The EU and China will also continue to collaborate on such issues as climate change and biodiversity, while Borrell “welcomed China’s decision to cease external coal power finance” – a move that Chinese President Xi Jinping announced last week at the United Nations General Assembly. On Monday, the EU and China climate tsars met for virtual talks.
According to the EU account, Borrell noted that “while disagreements still persisted, the EU and China needed to continue engaging intensively in a number of important areas”.
China also pointed to the recent “increase in contact and dialogue between China and the EU”, adding that “we must consolidate this positive momentum, increase political mutual trust, properly manage differences”.
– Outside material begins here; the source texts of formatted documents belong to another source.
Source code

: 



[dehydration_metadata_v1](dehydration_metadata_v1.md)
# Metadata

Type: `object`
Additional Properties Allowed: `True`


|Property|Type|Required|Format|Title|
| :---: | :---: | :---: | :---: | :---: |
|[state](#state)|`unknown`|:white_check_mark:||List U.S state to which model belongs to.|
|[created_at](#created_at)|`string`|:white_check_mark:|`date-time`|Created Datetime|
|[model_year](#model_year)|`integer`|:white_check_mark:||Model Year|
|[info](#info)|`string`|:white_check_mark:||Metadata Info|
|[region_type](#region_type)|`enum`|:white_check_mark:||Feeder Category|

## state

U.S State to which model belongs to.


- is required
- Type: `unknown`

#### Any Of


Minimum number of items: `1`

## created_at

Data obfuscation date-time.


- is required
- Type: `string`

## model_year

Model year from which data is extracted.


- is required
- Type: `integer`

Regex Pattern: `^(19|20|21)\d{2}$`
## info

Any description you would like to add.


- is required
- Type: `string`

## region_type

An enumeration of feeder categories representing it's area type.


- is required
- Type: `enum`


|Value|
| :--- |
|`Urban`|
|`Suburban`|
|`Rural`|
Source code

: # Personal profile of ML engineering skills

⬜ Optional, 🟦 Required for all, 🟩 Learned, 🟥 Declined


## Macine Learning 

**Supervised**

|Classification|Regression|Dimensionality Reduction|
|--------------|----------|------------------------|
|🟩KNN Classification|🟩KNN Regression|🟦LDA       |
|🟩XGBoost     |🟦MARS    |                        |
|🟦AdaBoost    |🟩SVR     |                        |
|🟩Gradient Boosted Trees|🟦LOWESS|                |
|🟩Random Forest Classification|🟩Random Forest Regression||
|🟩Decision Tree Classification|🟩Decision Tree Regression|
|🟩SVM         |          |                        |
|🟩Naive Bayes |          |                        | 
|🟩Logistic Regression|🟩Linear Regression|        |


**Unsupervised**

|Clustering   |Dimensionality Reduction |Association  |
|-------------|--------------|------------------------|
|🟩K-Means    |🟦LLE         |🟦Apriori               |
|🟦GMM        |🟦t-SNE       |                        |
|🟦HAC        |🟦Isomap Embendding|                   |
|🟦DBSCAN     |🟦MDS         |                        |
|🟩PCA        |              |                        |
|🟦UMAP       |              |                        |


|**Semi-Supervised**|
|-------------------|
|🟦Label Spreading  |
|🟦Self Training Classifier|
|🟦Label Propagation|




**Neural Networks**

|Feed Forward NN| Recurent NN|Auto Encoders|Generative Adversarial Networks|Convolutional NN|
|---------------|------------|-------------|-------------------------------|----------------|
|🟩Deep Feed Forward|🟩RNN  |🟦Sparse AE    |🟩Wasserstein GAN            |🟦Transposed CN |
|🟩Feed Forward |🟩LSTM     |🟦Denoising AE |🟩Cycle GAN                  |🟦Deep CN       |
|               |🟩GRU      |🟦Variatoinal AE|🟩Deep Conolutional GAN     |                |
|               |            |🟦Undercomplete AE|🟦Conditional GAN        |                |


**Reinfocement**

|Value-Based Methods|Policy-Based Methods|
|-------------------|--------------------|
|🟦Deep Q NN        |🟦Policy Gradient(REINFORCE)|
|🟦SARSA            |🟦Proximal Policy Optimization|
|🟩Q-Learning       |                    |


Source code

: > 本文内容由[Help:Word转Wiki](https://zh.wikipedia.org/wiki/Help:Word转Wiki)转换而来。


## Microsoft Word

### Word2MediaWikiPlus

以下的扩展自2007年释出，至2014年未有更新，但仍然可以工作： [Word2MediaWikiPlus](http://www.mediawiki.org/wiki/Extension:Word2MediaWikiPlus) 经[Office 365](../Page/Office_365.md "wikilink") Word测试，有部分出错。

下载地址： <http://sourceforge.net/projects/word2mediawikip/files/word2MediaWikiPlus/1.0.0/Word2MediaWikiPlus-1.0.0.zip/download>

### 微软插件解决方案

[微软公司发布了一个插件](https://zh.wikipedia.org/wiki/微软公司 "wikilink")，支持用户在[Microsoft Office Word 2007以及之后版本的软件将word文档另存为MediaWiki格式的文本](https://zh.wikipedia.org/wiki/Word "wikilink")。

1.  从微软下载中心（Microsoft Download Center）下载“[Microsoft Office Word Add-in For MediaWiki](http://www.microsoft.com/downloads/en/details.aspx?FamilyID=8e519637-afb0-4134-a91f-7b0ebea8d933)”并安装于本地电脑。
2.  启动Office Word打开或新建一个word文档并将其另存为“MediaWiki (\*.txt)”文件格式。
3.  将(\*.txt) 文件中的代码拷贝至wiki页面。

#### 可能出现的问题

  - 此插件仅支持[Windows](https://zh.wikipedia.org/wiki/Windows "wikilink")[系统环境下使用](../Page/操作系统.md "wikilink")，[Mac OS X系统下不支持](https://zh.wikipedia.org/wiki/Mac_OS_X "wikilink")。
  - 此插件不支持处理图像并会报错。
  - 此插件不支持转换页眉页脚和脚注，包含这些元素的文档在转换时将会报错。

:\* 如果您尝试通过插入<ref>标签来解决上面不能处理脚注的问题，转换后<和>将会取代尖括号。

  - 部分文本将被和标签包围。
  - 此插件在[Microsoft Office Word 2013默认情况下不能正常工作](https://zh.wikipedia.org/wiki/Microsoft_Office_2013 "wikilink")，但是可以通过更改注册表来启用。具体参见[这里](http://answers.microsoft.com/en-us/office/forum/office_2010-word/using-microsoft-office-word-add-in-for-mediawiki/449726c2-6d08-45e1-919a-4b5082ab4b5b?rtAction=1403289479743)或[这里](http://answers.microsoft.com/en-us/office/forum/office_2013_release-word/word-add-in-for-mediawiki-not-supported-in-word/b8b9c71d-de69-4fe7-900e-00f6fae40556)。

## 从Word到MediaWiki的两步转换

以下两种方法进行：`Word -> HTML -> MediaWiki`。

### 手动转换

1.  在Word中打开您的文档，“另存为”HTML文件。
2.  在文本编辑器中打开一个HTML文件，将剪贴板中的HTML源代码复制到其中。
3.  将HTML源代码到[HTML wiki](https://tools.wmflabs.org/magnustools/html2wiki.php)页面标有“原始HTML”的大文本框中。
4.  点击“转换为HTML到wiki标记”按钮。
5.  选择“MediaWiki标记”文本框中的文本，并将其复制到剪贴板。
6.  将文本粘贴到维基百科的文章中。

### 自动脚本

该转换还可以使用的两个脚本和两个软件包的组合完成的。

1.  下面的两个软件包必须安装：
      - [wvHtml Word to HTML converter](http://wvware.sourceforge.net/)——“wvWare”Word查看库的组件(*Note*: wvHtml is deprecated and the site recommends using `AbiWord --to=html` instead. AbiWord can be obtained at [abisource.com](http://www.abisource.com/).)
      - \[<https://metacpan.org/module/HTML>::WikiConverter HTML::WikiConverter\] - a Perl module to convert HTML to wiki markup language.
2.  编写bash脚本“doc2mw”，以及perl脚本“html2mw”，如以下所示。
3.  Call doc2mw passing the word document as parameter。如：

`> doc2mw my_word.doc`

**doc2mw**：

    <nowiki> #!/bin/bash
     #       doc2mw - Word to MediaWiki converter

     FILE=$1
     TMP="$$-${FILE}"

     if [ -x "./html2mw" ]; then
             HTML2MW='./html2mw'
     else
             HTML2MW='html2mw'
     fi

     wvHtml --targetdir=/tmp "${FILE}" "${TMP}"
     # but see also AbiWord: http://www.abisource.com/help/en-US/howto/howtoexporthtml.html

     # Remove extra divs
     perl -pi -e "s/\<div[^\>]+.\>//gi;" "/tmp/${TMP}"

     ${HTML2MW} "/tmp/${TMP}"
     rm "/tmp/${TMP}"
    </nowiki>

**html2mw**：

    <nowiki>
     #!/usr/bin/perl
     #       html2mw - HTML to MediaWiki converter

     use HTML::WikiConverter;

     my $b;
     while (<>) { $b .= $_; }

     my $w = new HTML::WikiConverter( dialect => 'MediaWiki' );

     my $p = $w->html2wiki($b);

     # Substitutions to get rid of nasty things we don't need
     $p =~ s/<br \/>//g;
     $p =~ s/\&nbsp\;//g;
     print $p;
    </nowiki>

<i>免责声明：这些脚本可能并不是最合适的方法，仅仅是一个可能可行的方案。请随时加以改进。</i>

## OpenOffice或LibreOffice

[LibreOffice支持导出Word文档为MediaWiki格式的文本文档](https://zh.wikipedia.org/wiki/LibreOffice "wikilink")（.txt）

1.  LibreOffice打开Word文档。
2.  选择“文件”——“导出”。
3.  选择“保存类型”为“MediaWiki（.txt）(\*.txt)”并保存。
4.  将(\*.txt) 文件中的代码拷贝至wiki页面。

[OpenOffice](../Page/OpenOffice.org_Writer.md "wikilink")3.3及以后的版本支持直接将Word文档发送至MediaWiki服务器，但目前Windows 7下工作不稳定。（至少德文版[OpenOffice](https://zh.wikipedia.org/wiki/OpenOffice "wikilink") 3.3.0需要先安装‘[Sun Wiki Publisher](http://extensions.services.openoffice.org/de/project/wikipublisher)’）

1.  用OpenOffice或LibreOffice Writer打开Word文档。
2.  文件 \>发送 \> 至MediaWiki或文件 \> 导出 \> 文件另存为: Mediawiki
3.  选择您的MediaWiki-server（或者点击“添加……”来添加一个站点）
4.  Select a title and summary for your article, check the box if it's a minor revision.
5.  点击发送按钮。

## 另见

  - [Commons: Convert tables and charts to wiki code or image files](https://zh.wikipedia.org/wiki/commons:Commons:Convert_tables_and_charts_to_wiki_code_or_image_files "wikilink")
Also on the agenda was the newly announced Aukus security arrangement involving the US, Britain and Australia that will eventually see Canberra provided with a fleet of nuclear-powered submarines, but which immediately signalled a tightening of the campaign to contain China in the Indo-Pacific.
The EU was not consulted about the agreement, which China described in scathing terms.
Wang said that “at a time when the international community is generally opposed to cold war and division, the US flagrantly violated its policy statement of not engaging in a new cold war, organised gangs to concoct Anglo-Saxon ‘small circles’, and placed geopolitical interests above international solidarity”.
Borrell, in contrast, “welcomed the joint statement by Presidents Biden and Macron” and “referred to his fruitful exchanges in the margins of UN General Assembly, including with his US counterpart, Secretary of State Antony Blinken”.